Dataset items
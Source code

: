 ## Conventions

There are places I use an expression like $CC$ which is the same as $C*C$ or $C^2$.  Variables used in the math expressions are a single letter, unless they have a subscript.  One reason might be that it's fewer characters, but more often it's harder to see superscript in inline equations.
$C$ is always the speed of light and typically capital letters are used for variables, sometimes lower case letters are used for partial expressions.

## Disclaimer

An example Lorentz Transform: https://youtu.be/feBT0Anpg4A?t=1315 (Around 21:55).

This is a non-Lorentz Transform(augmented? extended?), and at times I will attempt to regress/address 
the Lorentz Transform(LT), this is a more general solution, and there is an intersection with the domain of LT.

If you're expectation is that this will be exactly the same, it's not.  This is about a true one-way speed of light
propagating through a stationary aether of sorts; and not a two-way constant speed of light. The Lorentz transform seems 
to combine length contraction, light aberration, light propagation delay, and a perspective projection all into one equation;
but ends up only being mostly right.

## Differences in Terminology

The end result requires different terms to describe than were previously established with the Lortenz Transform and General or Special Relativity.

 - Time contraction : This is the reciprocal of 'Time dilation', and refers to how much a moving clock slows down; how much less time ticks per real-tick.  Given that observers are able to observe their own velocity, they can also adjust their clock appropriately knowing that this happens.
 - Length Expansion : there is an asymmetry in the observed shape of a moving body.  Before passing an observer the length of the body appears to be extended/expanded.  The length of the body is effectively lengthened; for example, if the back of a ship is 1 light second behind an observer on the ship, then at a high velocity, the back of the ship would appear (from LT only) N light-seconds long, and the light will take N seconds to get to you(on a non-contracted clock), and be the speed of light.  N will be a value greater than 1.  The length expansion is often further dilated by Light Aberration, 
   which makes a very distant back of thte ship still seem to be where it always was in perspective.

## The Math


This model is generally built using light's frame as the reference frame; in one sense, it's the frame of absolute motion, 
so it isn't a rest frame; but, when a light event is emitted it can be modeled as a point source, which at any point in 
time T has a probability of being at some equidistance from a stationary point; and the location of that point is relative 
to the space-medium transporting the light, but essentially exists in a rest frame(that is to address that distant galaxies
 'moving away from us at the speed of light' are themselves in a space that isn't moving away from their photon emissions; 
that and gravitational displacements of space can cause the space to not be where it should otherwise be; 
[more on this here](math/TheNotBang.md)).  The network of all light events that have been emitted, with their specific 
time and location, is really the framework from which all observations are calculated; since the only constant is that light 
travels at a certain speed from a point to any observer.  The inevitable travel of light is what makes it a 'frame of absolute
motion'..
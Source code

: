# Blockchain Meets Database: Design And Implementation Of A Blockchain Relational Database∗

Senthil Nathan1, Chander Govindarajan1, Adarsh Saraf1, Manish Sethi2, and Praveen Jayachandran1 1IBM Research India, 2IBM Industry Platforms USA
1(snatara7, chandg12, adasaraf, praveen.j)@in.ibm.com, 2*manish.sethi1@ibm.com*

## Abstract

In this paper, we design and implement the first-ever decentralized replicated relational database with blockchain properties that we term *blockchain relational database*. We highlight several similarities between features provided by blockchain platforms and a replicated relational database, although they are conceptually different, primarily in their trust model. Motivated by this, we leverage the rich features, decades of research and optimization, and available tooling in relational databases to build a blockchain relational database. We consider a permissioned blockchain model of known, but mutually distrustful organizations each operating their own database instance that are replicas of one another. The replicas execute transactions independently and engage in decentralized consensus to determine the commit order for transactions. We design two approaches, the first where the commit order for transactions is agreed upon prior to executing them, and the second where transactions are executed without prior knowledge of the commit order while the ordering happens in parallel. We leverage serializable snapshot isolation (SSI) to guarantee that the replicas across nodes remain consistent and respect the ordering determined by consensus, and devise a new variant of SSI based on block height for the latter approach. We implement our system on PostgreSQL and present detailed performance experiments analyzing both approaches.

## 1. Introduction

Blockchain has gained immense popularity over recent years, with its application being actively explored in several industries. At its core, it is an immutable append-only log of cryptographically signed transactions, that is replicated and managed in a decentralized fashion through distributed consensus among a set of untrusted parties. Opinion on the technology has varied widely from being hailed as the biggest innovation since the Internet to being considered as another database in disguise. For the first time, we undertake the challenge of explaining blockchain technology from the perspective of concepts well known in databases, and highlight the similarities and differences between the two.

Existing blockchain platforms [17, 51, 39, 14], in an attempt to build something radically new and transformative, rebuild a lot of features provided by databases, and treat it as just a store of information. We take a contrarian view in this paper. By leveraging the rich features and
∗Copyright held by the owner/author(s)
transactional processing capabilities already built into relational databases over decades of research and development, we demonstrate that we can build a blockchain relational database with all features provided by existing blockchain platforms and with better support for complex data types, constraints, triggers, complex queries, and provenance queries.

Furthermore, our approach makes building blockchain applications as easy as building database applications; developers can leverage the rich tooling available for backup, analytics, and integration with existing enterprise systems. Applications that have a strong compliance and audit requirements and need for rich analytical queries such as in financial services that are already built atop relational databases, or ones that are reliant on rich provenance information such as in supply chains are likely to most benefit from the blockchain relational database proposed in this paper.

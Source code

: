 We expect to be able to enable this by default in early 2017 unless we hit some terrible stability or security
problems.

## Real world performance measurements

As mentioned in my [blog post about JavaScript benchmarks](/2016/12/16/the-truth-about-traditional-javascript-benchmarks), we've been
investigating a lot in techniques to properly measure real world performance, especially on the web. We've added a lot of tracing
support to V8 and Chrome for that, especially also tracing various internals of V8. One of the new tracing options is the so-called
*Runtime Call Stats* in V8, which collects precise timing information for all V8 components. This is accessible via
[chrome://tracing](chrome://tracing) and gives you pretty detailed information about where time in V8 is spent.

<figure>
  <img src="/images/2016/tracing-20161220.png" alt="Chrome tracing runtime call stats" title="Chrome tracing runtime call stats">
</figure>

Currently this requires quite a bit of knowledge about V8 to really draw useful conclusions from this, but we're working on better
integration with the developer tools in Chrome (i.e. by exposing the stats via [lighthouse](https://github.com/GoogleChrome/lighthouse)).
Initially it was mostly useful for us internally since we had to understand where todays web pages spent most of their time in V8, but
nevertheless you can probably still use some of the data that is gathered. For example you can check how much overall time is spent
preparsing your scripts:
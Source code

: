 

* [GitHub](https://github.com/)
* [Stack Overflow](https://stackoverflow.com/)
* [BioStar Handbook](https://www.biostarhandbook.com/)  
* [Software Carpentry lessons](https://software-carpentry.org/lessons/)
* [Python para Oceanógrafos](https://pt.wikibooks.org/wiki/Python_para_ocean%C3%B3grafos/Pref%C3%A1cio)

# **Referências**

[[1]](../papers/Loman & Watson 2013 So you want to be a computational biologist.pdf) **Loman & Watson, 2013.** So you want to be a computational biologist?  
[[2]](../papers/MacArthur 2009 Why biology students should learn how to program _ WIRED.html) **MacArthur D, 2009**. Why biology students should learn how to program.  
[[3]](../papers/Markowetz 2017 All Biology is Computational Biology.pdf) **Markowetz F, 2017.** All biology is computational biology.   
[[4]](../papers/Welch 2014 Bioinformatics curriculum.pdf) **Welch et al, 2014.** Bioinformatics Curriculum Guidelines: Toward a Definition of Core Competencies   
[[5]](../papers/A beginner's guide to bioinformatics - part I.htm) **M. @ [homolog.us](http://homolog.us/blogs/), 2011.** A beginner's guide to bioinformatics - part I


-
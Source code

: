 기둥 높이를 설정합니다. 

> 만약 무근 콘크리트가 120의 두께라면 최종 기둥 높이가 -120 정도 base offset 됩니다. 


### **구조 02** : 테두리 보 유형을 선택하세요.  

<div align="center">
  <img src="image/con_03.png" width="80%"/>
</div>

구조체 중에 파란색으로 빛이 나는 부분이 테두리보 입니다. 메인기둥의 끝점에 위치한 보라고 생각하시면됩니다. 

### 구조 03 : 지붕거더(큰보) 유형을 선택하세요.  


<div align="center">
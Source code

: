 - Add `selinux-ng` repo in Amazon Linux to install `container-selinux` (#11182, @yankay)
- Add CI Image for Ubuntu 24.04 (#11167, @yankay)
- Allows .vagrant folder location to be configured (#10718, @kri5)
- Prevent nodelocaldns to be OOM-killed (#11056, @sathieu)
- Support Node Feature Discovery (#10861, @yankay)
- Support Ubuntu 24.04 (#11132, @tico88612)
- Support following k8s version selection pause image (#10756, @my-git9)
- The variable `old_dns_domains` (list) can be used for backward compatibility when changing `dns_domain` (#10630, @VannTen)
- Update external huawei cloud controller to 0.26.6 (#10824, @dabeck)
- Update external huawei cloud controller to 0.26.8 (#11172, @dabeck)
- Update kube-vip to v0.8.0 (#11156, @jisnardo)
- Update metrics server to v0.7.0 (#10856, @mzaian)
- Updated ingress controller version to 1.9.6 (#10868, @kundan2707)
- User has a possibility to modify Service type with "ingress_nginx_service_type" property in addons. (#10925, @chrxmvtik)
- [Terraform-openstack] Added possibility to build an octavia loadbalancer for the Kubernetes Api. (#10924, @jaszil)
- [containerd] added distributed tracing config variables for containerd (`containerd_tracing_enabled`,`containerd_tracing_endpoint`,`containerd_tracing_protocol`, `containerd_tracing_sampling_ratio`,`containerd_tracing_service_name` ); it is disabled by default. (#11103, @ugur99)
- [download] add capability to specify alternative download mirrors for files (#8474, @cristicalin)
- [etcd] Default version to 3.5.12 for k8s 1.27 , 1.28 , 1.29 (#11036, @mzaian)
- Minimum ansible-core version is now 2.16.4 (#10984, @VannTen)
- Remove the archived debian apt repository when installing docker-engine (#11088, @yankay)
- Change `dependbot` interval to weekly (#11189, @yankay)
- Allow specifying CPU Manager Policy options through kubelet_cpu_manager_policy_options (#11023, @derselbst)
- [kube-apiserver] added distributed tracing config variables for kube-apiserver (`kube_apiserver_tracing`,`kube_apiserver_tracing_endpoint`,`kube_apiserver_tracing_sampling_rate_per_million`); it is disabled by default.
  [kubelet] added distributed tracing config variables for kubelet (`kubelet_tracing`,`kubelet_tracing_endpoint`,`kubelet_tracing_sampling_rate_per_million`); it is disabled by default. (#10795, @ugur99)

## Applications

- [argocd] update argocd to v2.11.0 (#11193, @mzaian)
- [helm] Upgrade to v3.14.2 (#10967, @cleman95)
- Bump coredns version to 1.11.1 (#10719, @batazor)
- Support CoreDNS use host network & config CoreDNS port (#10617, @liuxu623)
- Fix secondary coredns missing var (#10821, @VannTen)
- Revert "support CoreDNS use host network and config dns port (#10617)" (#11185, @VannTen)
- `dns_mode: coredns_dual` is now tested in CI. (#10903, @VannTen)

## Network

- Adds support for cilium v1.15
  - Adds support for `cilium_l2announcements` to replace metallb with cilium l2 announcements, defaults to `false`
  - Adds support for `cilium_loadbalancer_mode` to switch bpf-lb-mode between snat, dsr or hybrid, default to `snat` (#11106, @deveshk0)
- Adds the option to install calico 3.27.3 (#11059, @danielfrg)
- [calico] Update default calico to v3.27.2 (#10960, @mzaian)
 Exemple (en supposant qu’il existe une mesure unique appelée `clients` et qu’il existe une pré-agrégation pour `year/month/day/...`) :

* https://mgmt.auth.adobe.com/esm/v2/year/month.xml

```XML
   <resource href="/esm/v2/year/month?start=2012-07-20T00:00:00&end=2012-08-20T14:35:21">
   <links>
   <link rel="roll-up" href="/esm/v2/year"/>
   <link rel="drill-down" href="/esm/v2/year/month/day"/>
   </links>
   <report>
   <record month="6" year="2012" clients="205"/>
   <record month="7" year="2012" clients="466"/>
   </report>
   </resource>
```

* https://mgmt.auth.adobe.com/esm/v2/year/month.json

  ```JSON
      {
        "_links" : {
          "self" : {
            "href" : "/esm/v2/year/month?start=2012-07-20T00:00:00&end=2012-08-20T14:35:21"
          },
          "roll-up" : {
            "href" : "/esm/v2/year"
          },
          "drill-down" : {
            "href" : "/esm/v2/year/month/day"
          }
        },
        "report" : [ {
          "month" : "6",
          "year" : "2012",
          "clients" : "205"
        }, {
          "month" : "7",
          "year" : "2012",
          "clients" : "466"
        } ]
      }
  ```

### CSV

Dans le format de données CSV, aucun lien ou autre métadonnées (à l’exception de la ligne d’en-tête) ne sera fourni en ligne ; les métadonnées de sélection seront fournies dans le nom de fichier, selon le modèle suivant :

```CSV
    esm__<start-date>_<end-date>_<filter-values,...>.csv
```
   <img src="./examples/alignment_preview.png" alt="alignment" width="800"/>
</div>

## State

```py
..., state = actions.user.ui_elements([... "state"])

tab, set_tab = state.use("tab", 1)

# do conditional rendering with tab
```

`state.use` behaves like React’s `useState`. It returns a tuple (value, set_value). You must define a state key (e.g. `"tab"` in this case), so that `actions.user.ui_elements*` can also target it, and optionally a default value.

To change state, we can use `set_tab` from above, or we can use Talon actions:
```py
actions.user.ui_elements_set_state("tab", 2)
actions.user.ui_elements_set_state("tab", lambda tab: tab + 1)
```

- The task
In the entries above, find the line with "- Update external huawei cloud controller to 0.26.8" and the line with "- Adds support for cilium v1.15", then restate word for word both of them and every line between, with nothing more.

- Task result
- Update external huawei cloud controller to 0.26.8 (#11172, @dabeck)
- Update kube-vip to v0.8.0 (#11156, @jisnardo)
- Update metrics server to v0.7.0 (#10856, @mzaian)
- Updated ingress controller version to 1.9.6 (#10868, @kundan2707)
- User has a possibility to modify Service type with "ingress_nginx_service_type" property in addons. (#10925, @chrxmvtik)
- [Terraform-openstack] Added possibility to build an octavia loadbalancer for the Kubernetes Api. (#10924, @jaszil)
- [containerd] added distributed tracing config variables for containerd (`containerd_tracing_enabled`,`containerd_tracing_endpoint`,`containerd_tracing_protocol`, `containerd_tracing_sampling_ratio`,`containerd_tracing_service_name` ); it is disabled by default. (#11103, @ugur99)
- [download] add capability to specify alternative download mirrors for files (#8474, @cristicalin)
- [etcd] Default version to 3.5.12 for k8s 1.27 , 1.28 , 1.29 (#11036, @mzaian)
- Minimum ansible-core version is now 2.16.4 (#10984, @VannTen)
- Remove the archived debian apt repository when installing docker-engine (#11088, @yankay)
- Change `dependbot` interval to weekly (#11189, @yankay)
- Allow specifying CPU Manager Policy options through kubelet_cpu_manager_policy_options (#11023, @derselbst)
- [kube-apiserver] added distributed tracing config variables for kube-apiserver (`kube_apiserver_tracing`,`kube_apiserver_tracing_endpoint`,`kube_apiserver_tracing_sampling_rate_per_million`); it is disabled by default.
  [kubelet] added distributed tracing config variables for kubelet (`kubelet_tracing`,`kubelet_tracing_endpoint`,`kubelet_tracing_sampling_rate_per_million`); it is disabled by default. (#10795, @ugur99)

## Applications

- [argocd] update argocd to v2.11.0 (#11193, @mzaian)
- [helm] Upgrade to v3.14.2 (#10967, @cleman95)
- Bump coredns version to 1.11.1 (#10719, @batazor)
- Support CoreDNS use host network & config CoreDNS port (#10617, @liuxu623)
- Fix secondary coredns missing var (#10821, @VannTen)
- Revert "support CoreDNS use host network and config dns port (#10617)" (#11185, @VannTen)
- `dns_mode: coredns_dual` is now tested in CI. (#10903, @VannTen)

## Network

- Adds support for cilium v1.15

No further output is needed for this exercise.